═══ SOURCE DATA
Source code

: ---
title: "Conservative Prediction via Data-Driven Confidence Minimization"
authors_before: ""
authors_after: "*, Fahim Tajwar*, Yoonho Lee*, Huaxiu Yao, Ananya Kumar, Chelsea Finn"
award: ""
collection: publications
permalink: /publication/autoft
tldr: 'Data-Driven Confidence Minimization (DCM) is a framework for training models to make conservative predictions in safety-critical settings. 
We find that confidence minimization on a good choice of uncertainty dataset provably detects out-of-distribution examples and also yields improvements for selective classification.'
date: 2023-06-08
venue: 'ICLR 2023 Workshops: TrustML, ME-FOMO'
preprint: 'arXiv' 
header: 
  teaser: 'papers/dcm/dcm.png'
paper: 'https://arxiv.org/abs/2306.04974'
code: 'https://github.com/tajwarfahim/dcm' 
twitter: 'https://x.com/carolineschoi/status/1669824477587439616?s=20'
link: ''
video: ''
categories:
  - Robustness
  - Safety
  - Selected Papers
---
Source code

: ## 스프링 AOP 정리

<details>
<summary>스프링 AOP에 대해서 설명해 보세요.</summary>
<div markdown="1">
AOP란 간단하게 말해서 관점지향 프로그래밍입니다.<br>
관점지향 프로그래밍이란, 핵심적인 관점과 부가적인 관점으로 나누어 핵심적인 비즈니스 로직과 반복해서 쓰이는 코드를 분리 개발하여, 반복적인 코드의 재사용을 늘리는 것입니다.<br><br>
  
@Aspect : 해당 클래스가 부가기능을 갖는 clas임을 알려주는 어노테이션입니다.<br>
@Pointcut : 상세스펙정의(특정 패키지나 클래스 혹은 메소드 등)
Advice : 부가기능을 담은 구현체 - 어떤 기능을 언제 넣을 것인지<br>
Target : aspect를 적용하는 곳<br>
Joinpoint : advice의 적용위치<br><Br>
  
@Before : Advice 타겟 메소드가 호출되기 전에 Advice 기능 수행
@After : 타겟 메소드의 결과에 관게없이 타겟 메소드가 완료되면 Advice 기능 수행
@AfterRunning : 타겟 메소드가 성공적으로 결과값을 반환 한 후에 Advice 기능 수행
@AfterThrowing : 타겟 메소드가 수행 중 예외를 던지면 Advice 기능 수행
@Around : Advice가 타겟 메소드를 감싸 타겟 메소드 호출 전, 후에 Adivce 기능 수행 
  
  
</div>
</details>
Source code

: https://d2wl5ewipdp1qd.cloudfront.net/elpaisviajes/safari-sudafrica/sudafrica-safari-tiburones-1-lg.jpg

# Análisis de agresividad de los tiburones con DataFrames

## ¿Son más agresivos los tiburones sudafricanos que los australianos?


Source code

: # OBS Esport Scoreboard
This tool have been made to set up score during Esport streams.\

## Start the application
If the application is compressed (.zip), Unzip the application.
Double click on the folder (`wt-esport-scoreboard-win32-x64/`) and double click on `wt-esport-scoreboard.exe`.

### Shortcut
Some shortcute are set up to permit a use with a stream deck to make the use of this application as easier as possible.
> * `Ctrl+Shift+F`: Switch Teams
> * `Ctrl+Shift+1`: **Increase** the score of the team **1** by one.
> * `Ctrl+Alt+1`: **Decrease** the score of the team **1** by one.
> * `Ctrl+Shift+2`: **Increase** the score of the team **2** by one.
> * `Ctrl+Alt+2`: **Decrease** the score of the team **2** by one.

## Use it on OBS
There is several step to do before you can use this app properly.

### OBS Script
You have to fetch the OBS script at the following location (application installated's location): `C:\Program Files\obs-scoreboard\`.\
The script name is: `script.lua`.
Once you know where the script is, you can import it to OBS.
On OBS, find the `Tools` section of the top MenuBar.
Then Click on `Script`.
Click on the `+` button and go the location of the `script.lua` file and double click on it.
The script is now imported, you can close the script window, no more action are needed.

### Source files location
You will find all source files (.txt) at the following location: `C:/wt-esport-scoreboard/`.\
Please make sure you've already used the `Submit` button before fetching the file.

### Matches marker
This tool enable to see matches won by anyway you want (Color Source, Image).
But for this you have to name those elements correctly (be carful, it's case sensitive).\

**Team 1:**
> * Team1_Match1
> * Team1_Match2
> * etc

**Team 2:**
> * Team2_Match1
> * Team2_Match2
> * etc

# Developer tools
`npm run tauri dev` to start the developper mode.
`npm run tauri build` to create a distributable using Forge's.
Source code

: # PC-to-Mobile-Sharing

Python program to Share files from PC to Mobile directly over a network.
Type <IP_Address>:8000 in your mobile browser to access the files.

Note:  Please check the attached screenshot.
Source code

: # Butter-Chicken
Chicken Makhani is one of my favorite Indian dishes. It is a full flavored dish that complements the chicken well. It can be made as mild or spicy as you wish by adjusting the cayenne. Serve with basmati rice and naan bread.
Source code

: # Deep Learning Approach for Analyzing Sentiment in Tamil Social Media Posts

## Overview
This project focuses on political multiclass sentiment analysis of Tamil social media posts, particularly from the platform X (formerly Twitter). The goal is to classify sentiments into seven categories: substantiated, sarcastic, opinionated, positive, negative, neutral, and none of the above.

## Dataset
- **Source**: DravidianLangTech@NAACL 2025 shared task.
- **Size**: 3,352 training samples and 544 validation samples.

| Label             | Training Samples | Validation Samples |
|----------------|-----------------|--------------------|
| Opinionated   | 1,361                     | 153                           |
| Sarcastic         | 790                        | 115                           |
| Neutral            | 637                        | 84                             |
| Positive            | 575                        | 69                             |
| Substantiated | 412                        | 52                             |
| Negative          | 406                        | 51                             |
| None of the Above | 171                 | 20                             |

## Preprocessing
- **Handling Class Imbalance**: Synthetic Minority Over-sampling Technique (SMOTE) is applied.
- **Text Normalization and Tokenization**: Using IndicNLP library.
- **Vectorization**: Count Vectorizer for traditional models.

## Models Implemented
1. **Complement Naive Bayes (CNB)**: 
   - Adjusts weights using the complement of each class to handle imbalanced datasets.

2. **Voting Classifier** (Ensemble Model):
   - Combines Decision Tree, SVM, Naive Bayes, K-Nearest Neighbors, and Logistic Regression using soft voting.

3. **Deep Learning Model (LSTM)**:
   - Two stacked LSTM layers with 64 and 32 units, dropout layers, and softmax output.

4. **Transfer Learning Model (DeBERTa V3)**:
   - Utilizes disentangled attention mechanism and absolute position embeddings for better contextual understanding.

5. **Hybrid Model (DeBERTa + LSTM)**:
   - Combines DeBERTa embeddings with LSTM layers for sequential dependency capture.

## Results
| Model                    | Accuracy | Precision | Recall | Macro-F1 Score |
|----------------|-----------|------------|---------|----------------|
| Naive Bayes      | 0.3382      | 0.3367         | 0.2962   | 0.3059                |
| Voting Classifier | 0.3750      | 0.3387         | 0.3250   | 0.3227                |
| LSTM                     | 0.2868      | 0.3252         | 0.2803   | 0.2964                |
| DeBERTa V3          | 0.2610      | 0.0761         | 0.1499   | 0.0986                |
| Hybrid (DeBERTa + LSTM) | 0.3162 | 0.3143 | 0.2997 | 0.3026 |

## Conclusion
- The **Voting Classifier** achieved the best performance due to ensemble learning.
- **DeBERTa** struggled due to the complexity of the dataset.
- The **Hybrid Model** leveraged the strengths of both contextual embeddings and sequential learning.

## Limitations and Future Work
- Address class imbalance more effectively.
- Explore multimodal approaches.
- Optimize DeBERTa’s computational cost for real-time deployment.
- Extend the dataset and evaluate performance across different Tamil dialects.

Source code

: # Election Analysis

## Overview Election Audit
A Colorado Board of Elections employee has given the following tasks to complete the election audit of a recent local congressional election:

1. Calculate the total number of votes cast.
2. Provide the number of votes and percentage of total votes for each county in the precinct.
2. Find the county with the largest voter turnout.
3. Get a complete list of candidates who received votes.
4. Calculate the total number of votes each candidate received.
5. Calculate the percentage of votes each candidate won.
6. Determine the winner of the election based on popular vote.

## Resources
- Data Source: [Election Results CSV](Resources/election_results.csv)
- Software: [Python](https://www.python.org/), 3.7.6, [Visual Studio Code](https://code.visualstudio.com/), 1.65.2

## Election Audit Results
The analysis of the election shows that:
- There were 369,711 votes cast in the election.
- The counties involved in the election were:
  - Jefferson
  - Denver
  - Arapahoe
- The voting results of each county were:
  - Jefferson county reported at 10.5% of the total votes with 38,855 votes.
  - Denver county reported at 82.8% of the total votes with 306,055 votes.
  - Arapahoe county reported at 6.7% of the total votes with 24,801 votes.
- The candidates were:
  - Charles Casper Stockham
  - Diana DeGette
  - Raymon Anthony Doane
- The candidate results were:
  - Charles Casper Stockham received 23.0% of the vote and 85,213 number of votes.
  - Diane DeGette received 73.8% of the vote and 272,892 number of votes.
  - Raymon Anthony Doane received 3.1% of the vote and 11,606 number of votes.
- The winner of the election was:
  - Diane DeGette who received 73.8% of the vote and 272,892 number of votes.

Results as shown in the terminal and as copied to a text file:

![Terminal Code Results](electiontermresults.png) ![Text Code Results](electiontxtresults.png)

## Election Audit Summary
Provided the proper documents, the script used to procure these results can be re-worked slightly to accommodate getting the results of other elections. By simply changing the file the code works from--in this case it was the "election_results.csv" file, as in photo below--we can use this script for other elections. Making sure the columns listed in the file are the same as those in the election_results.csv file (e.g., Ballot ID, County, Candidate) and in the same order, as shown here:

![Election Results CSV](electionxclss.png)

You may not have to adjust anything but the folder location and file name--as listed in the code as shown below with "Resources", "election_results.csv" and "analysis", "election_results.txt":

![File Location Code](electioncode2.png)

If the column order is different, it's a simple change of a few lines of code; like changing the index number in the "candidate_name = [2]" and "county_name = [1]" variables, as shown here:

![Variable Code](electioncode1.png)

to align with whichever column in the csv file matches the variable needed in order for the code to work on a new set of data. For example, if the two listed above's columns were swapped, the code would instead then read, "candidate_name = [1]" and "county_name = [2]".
══════
Print the listing above from its first line through the line with "permalink: /publication/autoft", and stop there.

Source code

: ---
title: "Conservative Prediction via Data-Driven Confidence Minimization"
authors_before: ""
authors_after: "*, Fahim Tajwar*, Yoonho Lee*, Huaxiu Yao, Ananya Kumar, Chelsea Finn"
award: ""
collection: publications
permalink: /publication/autoft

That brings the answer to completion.